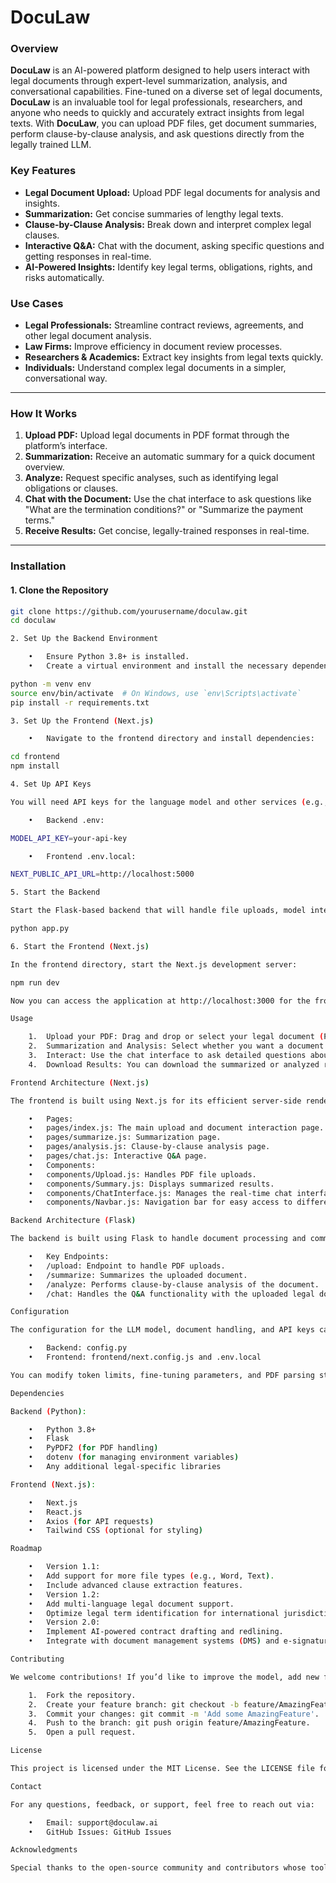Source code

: # **DocuLaw**

### **Overview**

**DocuLaw** is an AI-powered platform designed to help users interact with legal documents through expert-level summarization, analysis, and conversational capabilities. Fine-tuned on a diverse set of legal documents, **DocuLaw** is an invaluable tool for legal professionals, researchers, and anyone who needs to quickly and accurately extract insights from legal texts. With **DocuLaw**, you can upload PDF files, get document summaries, perform clause-by-clause analysis, and ask questions directly from the legally trained LLM.

### **Key Features**

- **Legal Document Upload:** Upload PDF legal documents for analysis and insights.
- **Summarization:** Get concise summaries of lengthy legal texts.
- **Clause-by-Clause Analysis:** Break down and interpret complex legal clauses.
- **Interactive Q&A:** Chat with the document, asking specific questions and getting responses in real-time.
- **AI-Powered Insights:** Identify key legal terms, obligations, rights, and risks automatically.

### **Use Cases**

- **Legal Professionals:** Streamline contract reviews, agreements, and other legal document analysis.
- **Law Firms:** Improve efficiency in document review processes.
- **Researchers & Academics:** Extract key insights from legal texts quickly.
- **Individuals:** Understand complex legal documents in a simpler, conversational way.

---

### **How It Works**

1. **Upload PDF:** Upload legal documents in PDF format through the platform’s interface.
2. **Summarization:** Receive an automatic summary for a quick document overview.
3. **Analyze:** Request specific analyses, such as identifying legal obligations or clauses.
4. **Chat with the Document:** Use the chat interface to ask questions like "What are the termination conditions?" or "Summarize the payment terms."
5. **Receive Results:** Get concise, legally-trained responses in real-time.

---

### **Installation**

#### **1. Clone the Repository**

```bash
git clone https://github.com/yourusername/doculaw.git
cd doculaw

2. Set Up the Backend Environment

	•	Ensure Python 3.8+ is installed.
	•	Create a virtual environment and install the necessary dependencies:

python -m venv env
source env/bin/activate  # On Windows, use `env\Scripts\activate`
pip install -r requirements.txt

3. Set Up the Frontend (Next.js)

	•	Navigate to the frontend directory and install dependencies:

cd frontend
npm install

4. Set Up API Keys

You will need API keys for the language model and other services (e.g., PDF parsing). Add them to a .env file in both the backend and frontend directories:

	•	Backend .env:

MODEL_API_KEY=your-api-key

	•	Frontend .env.local:

NEXT_PUBLIC_API_URL=http://localhost:5000

5. Start the Backend

Start the Flask-based backend that will handle file uploads, model interactions, and API responses:

python app.py

6. Start the Frontend (Next.js)

In the frontend directory, start the Next.js development server:

npm run dev

Now you can access the application at http://localhost:3000 for the frontend interface and interact with the legal documents.

Usage

	1.	Upload your PDF: Drag and drop or select your legal document (PDF) from the Next.js frontend.
	2.	Summarization and Analysis: Select whether you want a document summary, clause-by-clause analysis, or ask specific questions in the Q&A interface.
	3.	Interact: Use the chat interface to ask detailed questions about the document and receive expert insights in real-time.
	4.	Download Results: You can download the summarized or analyzed results for further use.

Frontend Architecture (Next.js)

The frontend is built using Next.js for its efficient server-side rendering (SSR) capabilities, which help with real-time document processing.

	•	Pages:
	•	pages/index.js: The main upload and document interaction page.
	•	pages/summarize.js: Summarization page.
	•	pages/analysis.js: Clause-by-clause analysis page.
	•	pages/chat.js: Interactive Q&A page.
	•	Components:
	•	components/Upload.js: Handles PDF file uploads.
	•	components/Summary.js: Displays summarized results.
	•	components/ChatInterface.js: Manages the real-time chat interface with the document.
	•	components/Navbar.js: Navigation bar for easy access to different features.

Backend Architecture (Flask)

The backend is built using Flask to handle document processing and communication with the language model API.

	•	Key Endpoints:
	•	/upload: Endpoint to handle PDF uploads.
	•	/summarize: Summarizes the uploaded document.
	•	/analyze: Performs clause-by-clause analysis of the document.
	•	/chat: Handles the Q&A functionality with the uploaded legal document.

Configuration

The configuration for the LLM model, document handling, and API keys can be adjusted in:

	•	Backend: config.py
	•	Frontend: frontend/next.config.js and .env.local

You can modify token limits, fine-tuning parameters, and PDF parsing strategies here.

Dependencies

Backend (Python):

	•	Python 3.8+
	•	Flask
	•	PyPDF2 (for PDF handling)
	•	dotenv (for managing environment variables)
	•	Any additional legal-specific libraries

Frontend (Next.js):

	•	Next.js
	•	React.js
	•	Axios (for API requests)
	•	Tailwind CSS (optional for styling)

Roadmap

	•	Version 1.1:
	•	Add support for more file types (e.g., Word, Text).
	•	Include advanced clause extraction features.
	•	Version 1.2:
	•	Add multi-language legal document support.
	•	Optimize legal term identification for international jurisdictions.
	•	Version 2.0:
	•	Implement AI-powered contract drafting and redlining.
	•	Integrate with document management systems (DMS) and e-signature platforms.

Contributing

We welcome contributions! If you’d like to improve the model, add new features, or fix bugs, please submit a pull request.

	1.	Fork the repository.
	2.	Create your feature branch: git checkout -b feature/AmazingFeature.
	3.	Commit your changes: git commit -m 'Add some AmazingFeature'.
	4.	Push to the branch: git push origin feature/AmazingFeature.
	5.	Open a pull request.

License

This project is licensed under the MIT License. See the LICENSE file for more details.

Contact

For any questions, feedback, or support, feel free to reach out via:

	•	Email: support@doculaw.ai
	•	GitHub Issues: GitHub Issues

Acknowledgments

Special thanks to the open-source community and contributors whose tools and libraries have helped make DocuLaw possible.
```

* * * *

▶ [Work instruction]:
Across the whole listing, tally the lines that include the string "Handles". Reply with the number only.

▶ [Task answer]:
2